Bernard Shaw—that writer of name and fame—rightly calls the question idiotic. It is much more, I should think. It is arrogant to the extent of ludicrousness on the part of a historian—at best a chronicler of men and matters—to go out of his way to apply his Lilliputian measuring-tape to such giants of humanity—those that have left an imperishable impress on the sands of Time. It requires a kindred soul—a great soul that has played this game of life himself, a soul that has been through the rough and tumble of life—to be able to obtain a gaze at the face of these men of Himalayan greatness. Greatness alone can duly appraise and appreciate greatness.

Once in the lifetime of Muhammad there arose a dispute between a Jew and a Muslim as to the superiority of Moses or Muhammad — of the one over the other. The Prophet reprimanded the Muslim, saying, ”Do not exalt me even over Jonah.” To be sure, it requires a Muhammad to gauge the forth of a Moses. Sir Oliver Lodge, who also contributes to the symposium on the question, hits the nail  on the head when he observes that he would rather leave the ”attempt to estimate the signs of true greatness to those who are nearer the mountain-top themselves.”

Nevertheless, it must be confessed, Mr. Wells has been quite tactful at his job. He knows his readers well enough, and so it does not take him long to allot the topmost place. Jesus done with; he comes to scrutinize the rest. Moses, he brushes aside light-heartedly. ” There is hardly any evidence that . . . Moses. ever existed ”; as if the Israelite lawgiver were in any way less historical than the one who came to fulfil his law. And Confucius? He fails to come up to the mark, as ” his teachings lack the universality of Jesus’ teachings and Gautama’s ”; obviously forgetting, or perhaps con­veniently overlooking, that the Master’s mission was not more universal. ” I am not sent,” he said, ” but unto the lost sheep of the house of Israel,” and even went so far as to say, ” It is not meet to take the children’s bread and to cast it to dogs.”

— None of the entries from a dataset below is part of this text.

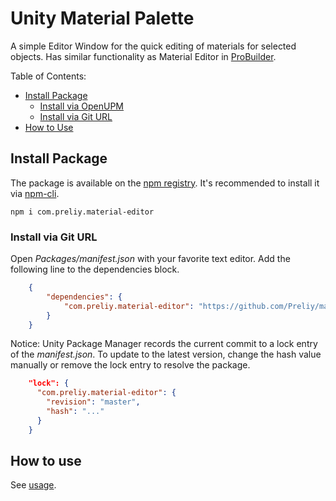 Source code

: # Unity Material Palette
A simple Editor Window for the quick editing of materials for selected objects. Has similar functionality as Material Editor in [ProBuilder](https://docs.unity3d.com/Packages/com.unity.probuilder@5.2/manual/tool-panels.html). 

Table of Contents:

- [Install Package](#install-package)
    - [Install via OpenUPM](#install-via-openupm)
    - [Install via Git URL](#install-via-git-url)
- [How to Use](#how-to-use)

## Install Package
The package is available on the [npm registry](https://www.npmjs.com/). It's recommended to install it via [npm-cli](https://docs.npmjs.com/cli).
```
npm i com.preliy.material-editor
```

### Install via Git URL
Open *Packages/manifest.json* with your favorite text editor. Add the following line to the dependencies block.

```json
    {
        "dependencies": {
            "com.preliy.material-editor": "https://github.com/Preliy/material-editor.git"
        }
    }
```

Notice: Unity Package Manager records the current commit to a lock entry of the *manifest.json*. To update to the latest version, change the hash value manually or remove the lock entry to resolve the package.

```json
    "lock": {
      "com.preliy.material-editor": {
        "revision": "master",
        "hash": "..."
      }
    }
```

## How to use
See [usage](./Documentation~/MaterialPalette.md).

Comparisons are always odious, and especially so when instituted between such luminaries of moral and spiritual firmament. Islam enjoins equal venera­tion for all these Prophets from the Lord, be he Abra­ham, Moses, Jesus, Buddha, Krishna, or Confucius. Says the Qur’an (ii. 136) :—  Say : We believe in Allah and (in) that which has been revealed to us, and (in) that which was revealed to Abraham and Ishmael and Isaac and Jacob and the tribes and (in) that which was given to Moses and Jesus, and (in) that which was given to the prophets from their Lord ; we do not make any distinction between any of them, and to Him do we submit.

Thus, it is not for a Muslim to set about comparing these sons of God as if they were so many horses on a racecourse. When, however, Mr. Wells comes to Muhammad , his temper seems to get the better of his sense of proportion. He indulges in reflections at once un- merited and uncalled for. It is about these that I want to say a few words. Of the Qur’an he says ” Nor am I one of those who find the Koran wholly inspiring and splendid. I own it in two translations, and I have made diligent effort to like it, but I am unable to lash myself into a glow of admiration.”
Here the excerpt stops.